@Cyracuz,
The human race found solace from all the turmoil in the world by referring to other living things as "dumb animals." Now we are finding out that a lot of animals are not as dumb as we thought and that even plants can be pretty smart, especially in the survival aspect. The plants popping up and blooming on a bed of lava at Kiluea -- pretty smart. We have to form a communion with all living things and that includes a sense of wonder in all the natural forms including inorganic, and the energy present not just here on Earth but in the entire Universe.
I always go back to what Mencken stated about religion (it's been my signature line in the past):
The cosmos is a gigantic fly-wheel making 10,000 revolutions a minute.
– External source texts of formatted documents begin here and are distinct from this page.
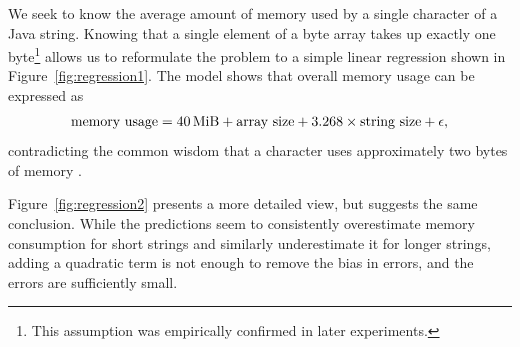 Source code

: \documentclass{article}
\begin{document}
We seek to know the average amount of memory used by a single character of a
Java string. Knowing that a single element of a byte array takes up exactly one
byte\footnote{This assumption was empirically confirmed in later experiments.}
allows us to reformulate the problem to a simple linear regression shown in
Figure~\ref{fig:regression1}. The model shows that overall memory usage can be
expressed as
\begin{equation} \label{eq:regression}
  \text{memory usage} = \SI{40}{\mebi\byte} + \text{array size} + 3.268 \times
  \text{string size} + \epsilon,
\end{equation}
contradicting the common wisdom that a character uses approximately two bytes of
memory \cite{java_memory}.

Figure~\ref{fig:regression2} presents a more detailed view, but suggests
the same conclusion. While the predictions seem to consistently overestimate
memory consumption for short strings and similarly underestimate it for longer
strings, adding a quadratic term is not enough to remove the bias in errors, and
the errors are sufficiently small.
\end{document}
Man is a sick fly taking a dizzy ride on it. Religion is the theory that the wheel was designed and set spinning to give him a ride.
And:
It is impossible to imagine the universe run by a wise, just and omnipotent God, but it is quite easy to imagine it run by a board of gods. If such a board actually exists it operates precisely like the board of a corporation that is losing money.
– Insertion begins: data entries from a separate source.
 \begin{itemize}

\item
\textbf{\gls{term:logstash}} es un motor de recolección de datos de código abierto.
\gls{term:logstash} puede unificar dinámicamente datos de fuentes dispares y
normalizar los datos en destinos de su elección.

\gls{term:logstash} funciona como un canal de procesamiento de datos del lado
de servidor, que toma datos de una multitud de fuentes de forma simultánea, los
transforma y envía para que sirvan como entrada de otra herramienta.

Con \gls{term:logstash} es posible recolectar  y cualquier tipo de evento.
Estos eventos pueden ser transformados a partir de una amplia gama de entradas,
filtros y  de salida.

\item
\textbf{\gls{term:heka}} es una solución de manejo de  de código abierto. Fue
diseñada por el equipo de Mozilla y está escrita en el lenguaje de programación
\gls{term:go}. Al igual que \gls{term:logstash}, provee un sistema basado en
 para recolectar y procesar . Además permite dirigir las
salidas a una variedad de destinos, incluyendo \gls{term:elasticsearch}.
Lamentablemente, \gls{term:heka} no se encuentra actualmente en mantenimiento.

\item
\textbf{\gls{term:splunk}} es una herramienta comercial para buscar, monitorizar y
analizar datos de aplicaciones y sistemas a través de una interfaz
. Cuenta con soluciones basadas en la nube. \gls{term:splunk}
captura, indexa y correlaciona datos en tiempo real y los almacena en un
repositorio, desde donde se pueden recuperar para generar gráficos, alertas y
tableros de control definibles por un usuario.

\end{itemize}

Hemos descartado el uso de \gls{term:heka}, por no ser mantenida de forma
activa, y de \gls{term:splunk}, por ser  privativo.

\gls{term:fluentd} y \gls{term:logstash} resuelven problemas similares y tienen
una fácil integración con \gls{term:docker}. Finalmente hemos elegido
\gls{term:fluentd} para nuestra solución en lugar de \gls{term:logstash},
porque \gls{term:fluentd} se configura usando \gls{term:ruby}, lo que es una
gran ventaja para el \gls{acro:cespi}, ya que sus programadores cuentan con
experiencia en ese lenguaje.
The truth is that Christian theology, like every other theology, is not only opposed to the scientific spirit; it is also opposed to all other attempts at rational thinking. Not by accident does Genesis 3 make the father of knowledge a serpent -- slimy, sneaking and abominable. Since the earliest days the church, as an organization, has thrown itself violently against every effort to liberate the body and mind of man. It has been, at all times and everywhere, the habitual and incorrigible defender of bad governments, bad laws, bad social theories, bad institutions. It was, for centuries, an apologist for slavery, as it was the apologist for the divine right of kings.
-- H L Mencken, Treatise on the Gods
(Slavery, BTW, is quite okay with Yahweh in the Old Testament).